RECORDS FOR THE TASK START
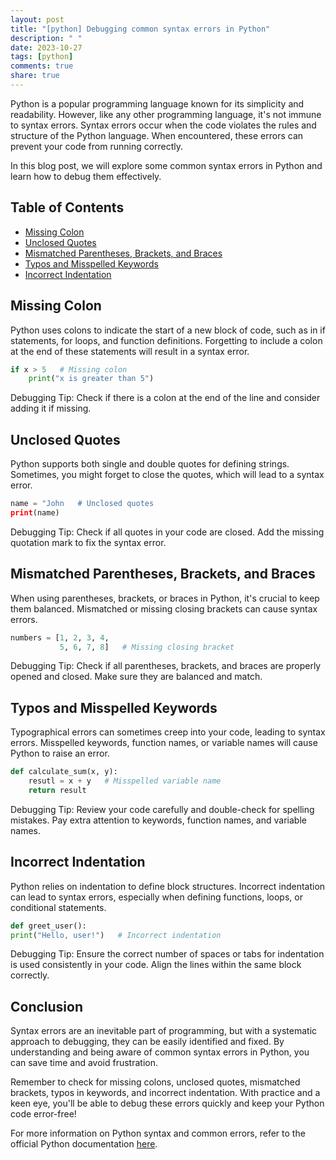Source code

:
 ```yaml
---
layout: post
title: "[python] Debugging common syntax errors in Python"
description: " "
date: 2023-10-27
tags: [python]
comments: true
share: true
---
```


Python is a popular programming language known for its simplicity and readability. However, like any other programming language, it's not immune to syntax errors. Syntax errors occur when the code violates the rules and structure of the Python language. When encountered, these errors can prevent your code from running correctly.

In this blog post, we will explore some common syntax errors in Python and learn how to debug them effectively.

## Table of Contents
- [Missing Colon](#missing-colon)
- [Unclosed Quotes](#unclosed-quotes)
- [Mismatched Parentheses, Brackets, and Braces](#mismatched-parentheses-brackets-and-braces)
- [Typos and Misspelled Keywords](#typos-and-misspelled-keywords)
- [Incorrect Indentation](#incorrect-indentation)

## Missing Colon

Python uses colons to indicate the start of a new block of code, such as in if statements, for loops, and function definitions. Forgetting to include a colon at the end of these statements will result in a syntax error.

```python
if x > 5   # Missing colon
    print("x is greater than 5")
```

Debugging Tip: Check if there is a colon at the end of the line and consider adding it if missing.

## Unclosed Quotes

Python supports both single and double quotes for defining strings. Sometimes, you might forget to close the quotes, which will lead to a syntax error.

```python
name = "John   # Unclosed quotes
print(name)
```

Debugging Tip: Check if all quotes in your code are closed. Add the missing quotation mark to fix the syntax error.

## Mismatched Parentheses, Brackets, and Braces

When using parentheses, brackets, or braces in Python, it's crucial to keep them balanced. Mismatched or missing closing brackets can cause syntax errors.

```python
numbers = [1, 2, 3, 4,
           5, 6, 7, 8]   # Missing closing bracket
```

Debugging Tip: Check if all parentheses, brackets, and braces are properly opened and closed. Make sure they are balanced and match.

## Typos and Misspelled Keywords

Typographical errors can sometimes creep into your code, leading to syntax errors. Misspelled keywords, function names, or variable names will cause Python to raise an error.

```python
def calculate_sum(x, y):
    resutl = x + y   # Misspelled variable name
    return result
```

Debugging Tip: Review your code carefully and double-check for spelling mistakes. Pay extra attention to keywords, function names, and variable names.

## Incorrect Indentation

Python relies on indentation to define block structures. Incorrect indentation can lead to syntax errors, especially when defining functions, loops, or conditional statements.

```python
def greet_user():
print("Hello, user!")   # Incorrect indentation
```

Debugging Tip: Ensure the correct number of spaces or tabs for indentation is used consistently in your code. Align the lines within the same block correctly.

## Conclusion

Syntax errors are an inevitable part of programming, but with a systematic approach to debugging, they can be easily identified and fixed. By understanding and being aware of common syntax errors in Python, you can save time and avoid frustration.

Remember to check for missing colons, unclosed quotes, mismatched brackets, typos in keywords, and incorrect indentation. With practice and a keen eye, you'll be able to debug these errors quickly and keep your Python code error-free!

For more information on Python syntax and common errors, refer to the official Python documentation [here](https://docs.python.org/3/tutorial/index.html).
RECORDS FOR THE TASK END
### EXERCISE
Where the word "loops" shows up in a line of the listing, return that line.

### SOLUTION FOR THIS EXERCISE
Python uses colons to indicate the start of a new block of code, such as in if statements, for loops, and function definitions. Forgetting to include a colon at the end of these statements will result in a syntax error.
Python relies on indentation to define block structures. Incorrect indentation can lead to syntax errors, especially when defining functions, loops, or conditional statements.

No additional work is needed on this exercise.